- [About this task] Which lines run from the start of the data below to the line containing "The information management system may"? Set them down exactly, with none added.
(Task material begins)
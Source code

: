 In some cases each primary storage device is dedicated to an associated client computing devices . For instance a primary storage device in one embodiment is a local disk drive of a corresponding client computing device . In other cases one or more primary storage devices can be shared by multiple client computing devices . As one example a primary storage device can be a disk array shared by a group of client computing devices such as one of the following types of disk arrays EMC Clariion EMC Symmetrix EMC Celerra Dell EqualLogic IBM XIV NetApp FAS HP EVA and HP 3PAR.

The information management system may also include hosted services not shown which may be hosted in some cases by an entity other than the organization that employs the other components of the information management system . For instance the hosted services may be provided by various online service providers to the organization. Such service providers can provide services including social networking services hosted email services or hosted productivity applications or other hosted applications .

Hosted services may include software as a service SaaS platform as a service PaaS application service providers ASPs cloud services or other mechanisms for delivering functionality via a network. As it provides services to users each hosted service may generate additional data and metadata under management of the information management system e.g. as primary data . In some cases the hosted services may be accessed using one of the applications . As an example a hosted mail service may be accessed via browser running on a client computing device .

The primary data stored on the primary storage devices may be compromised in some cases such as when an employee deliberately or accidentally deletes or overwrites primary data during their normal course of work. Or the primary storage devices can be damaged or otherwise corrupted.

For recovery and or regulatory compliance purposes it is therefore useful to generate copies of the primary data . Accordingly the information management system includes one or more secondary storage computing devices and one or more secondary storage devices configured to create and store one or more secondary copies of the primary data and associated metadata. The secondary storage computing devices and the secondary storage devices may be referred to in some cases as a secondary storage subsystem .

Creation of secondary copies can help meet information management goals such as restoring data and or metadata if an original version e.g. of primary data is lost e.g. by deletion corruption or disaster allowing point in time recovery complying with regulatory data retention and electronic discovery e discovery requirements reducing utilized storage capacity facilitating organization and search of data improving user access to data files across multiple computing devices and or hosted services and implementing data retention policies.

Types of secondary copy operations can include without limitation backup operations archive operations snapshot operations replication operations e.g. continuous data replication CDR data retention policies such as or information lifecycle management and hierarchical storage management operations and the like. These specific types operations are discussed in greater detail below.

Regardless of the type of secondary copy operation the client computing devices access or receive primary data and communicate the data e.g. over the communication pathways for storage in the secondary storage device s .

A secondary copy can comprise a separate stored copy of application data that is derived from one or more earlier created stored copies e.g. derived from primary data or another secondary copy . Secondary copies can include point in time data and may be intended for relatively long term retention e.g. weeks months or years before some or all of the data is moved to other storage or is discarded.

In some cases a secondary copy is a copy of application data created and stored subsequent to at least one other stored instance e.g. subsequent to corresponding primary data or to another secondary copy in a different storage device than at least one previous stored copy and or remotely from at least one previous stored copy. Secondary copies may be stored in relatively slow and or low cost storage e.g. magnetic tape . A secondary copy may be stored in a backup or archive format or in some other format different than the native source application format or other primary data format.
(Task material ends)
- [Answer to this problem]
Source code

: In some cases each primary storage device is dedicated to an associated client computing devices . For instance a primary storage device in one embodiment is a local disk drive of a corresponding client computing device . In other cases one or more primary storage devices can be shared by multiple client computing devices . As one example a primary storage device can be a disk array shared by a group of client computing devices such as one of the following types of disk arrays EMC Clariion EMC Symmetrix EMC Celerra Dell EqualLogic IBM XIV NetApp FAS HP EVA and HP 3PAR.

The information management system may also include hosted services not shown which may be hosted in some cases by an entity other than the organization that employs the other components of the information management system . For instance the hosted services may be provided by various online service providers to the organization. Such service providers can provide services including social networking services hosted email services or hosted productivity applications or other hosted applications .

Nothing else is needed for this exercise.